Since the accident, Portlanders expressed their collective shock and grief through an impressive variety of tributes. On Wednesday, there was a press conference. On Thursday, a kinetic sculpture. On Friday, a ride and vigil, and on Sunday, a memorial gathering on Mount Tabor. Benefit concerts are in the works--see page 39 for information on Friday's Blackbird show.
Yet at the same time, the incident underscores how quickly personal tragedy can become public martyrdom--and how easily mourning can be transformed into rage.
By all accounts, none of the victims was a card-carrying member of Portland's increasingly muscular cycling culture. They were and are musicians and artists who unluckily took a pleasure ride at the same time that 49-year-old Lindsey Llaneza was driving westbound on Belmont Street with what court records describe as a blood-alcohol level of .224--almost three times the legal limit.
Satushek and Buchalter made up two-thirds of the Spooky Dance Band, a Portland rock trio with a devoted following. They met Leazenby, a visual artist, on tour in Oakland. She moved to Portland just a week before the accident.
The accident has galvanized Portland's two-wheeled factions in entirely divergent ways. On the more conservative side of the spectrum, the Bicycle Transportation Alliance hosted a press conference the day after the incident, stressing that the recent spate of cycling deaths doesn't mean Portland is a dangerous city for bicycles. (One week before, another Portland cyclist, Paul Hriskos, was also hit and killed by an allegedly drunk driver.)
"This isn't a cycling problem, it's a drunk-driving problem," the BTA's Catherine Ciarlo explained, citing statistics showing that the number of cyclists commuting to downtown Portland has tripled to 8,000 in the past 10 years, while the number of accidents has remained constant. "The more cyclists are on the road," she says, "the safer it becomes for all of them."
But where the BTA emphasized cooperation and safety (none of the victims wore helmets; only one had a working light), the several hundred participants in Friday's Critical Mass ride took a more aggressive stance. "STOP DRIVING," shouted posters advertising the ride, asking Portlanders to remember "all who have died beneath the tyranny of auto culture."

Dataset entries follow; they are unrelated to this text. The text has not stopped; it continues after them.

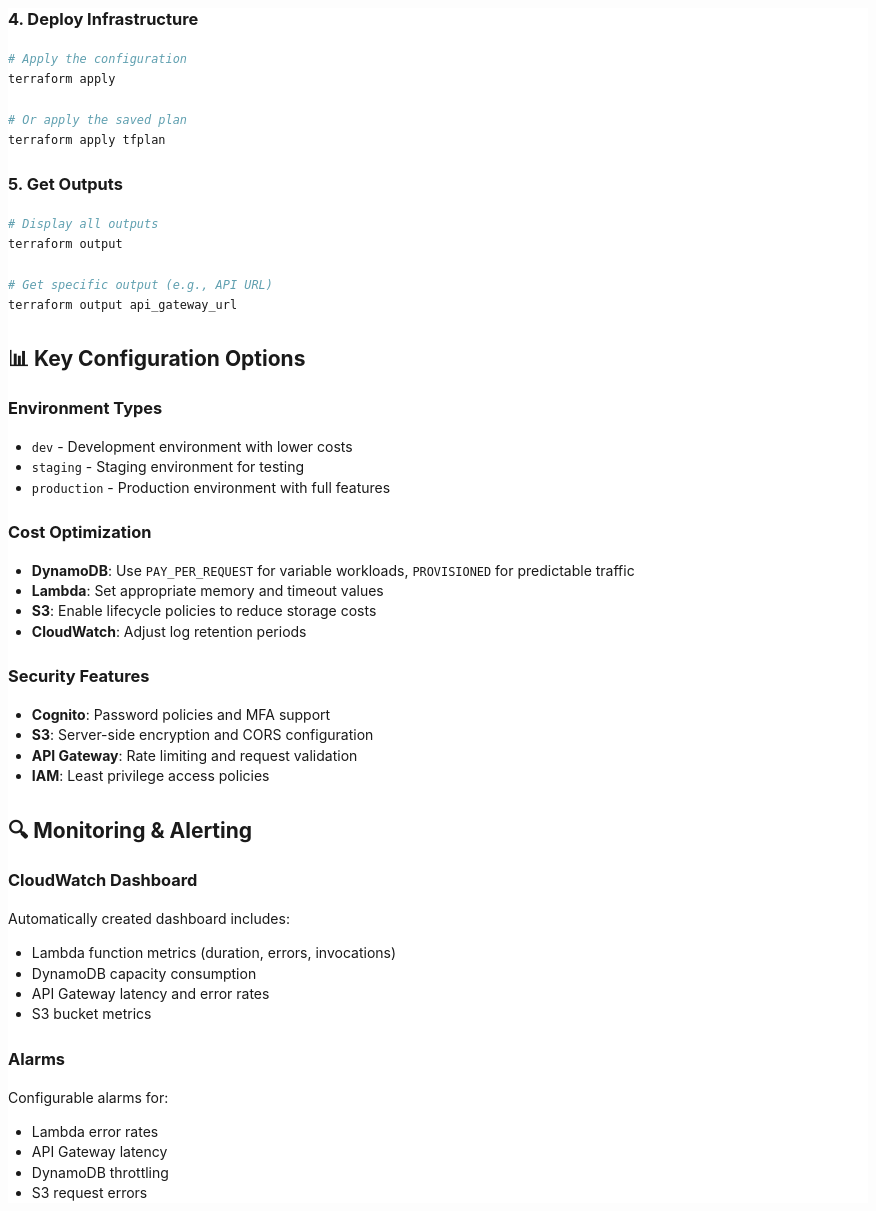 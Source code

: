 ### 4. Deploy Infrastructure

```bash
# Apply the configuration
terraform apply

# Or apply the saved plan
terraform apply tfplan
```

### 5. Get Outputs

```bash
# Display all outputs
terraform output

# Get specific output (e.g., API URL)
terraform output api_gateway_url
```

## 📊 Key Configuration Options

### Environment Types
- `dev` - Development environment with lower costs
- `staging` - Staging environment for testing
- `production` - Production environment with full features

### Cost Optimization
- **DynamoDB**: Use `PAY_PER_REQUEST` for variable workloads, `PROVISIONED` for predictable traffic
- **Lambda**: Set appropriate memory and timeout values
- **S3**: Enable lifecycle policies to reduce storage costs
- **CloudWatch**: Adjust log retention periods

### Security Features
- **Cognito**: Password policies and MFA support
- **S3**: Server-side encryption and CORS configuration
- **API Gateway**: Rate limiting and request validation
- **IAM**: Least privilege access policies

## 🔍 Monitoring & Alerting

### CloudWatch Dashboard
Automatically created dashboard includes:
- Lambda function metrics (duration, errors, invocations)
- DynamoDB capacity consumption
- API Gateway latency and error rates
- S3 bucket metrics

### Alarms
Configurable alarms for:
- Lambda error rates
- API Gateway latency
- DynamoDB throttling
- S3 request errors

Milling around the North Park Blocks before the trip began, riders passed around fliers and stickers displaying Llaneza's face with the word "Murderer" printed in blood-red underneath.
The setting was a bizarre mixture of mayhem and sadness. Friends of the victims fought back tears while the unusually large Critical Mass crowd rained verbal abuse on their police escort.
"Why don't you go get some doughnuts and leave us alone?" one rider yelled, as the dozens of officers present struggled to rein in their tempers.
The jeers at the police echoed throughout the ride, as did the heckling of drivers, including one woman in a silver Volvo who was unwise enough to be talking on her cell phone.
"Your car is a lethal weapon!" shouted a female cyclist. "Jesus Christ--especially when you're on a cell phone!"
At the scene of the crash, the cyclists staged a stirring tribute to the victims, raising their bikes in the air and cheering. But after a moment of silence, several riders immediately brought their issues with the Portland police to the forefront again.
"This was supposed to be a memorial ride, and they screwed it up for us!" one woman shouted about the cops, standing on the very ground where the deadly crash occurred. "This is bullshit!"
"Don't come in here and try to get a feel-good story out of us!" one cyclist said after the altercation.
It was only at the memorial service that the true scope of the tragedy could be expressed without getting jammed in the gears of bicycle politics. The victims' friends and family shared their memories and pain. The atmosphere was not one of a funeral, but that of a wake, with anguish and laughter mixed together in a salute to Satushek and Leazenby.
"They were both kind, amazing people," says Larry Needham, the fourth cyclist at the scene of the accident, who narrowly escaped being hit.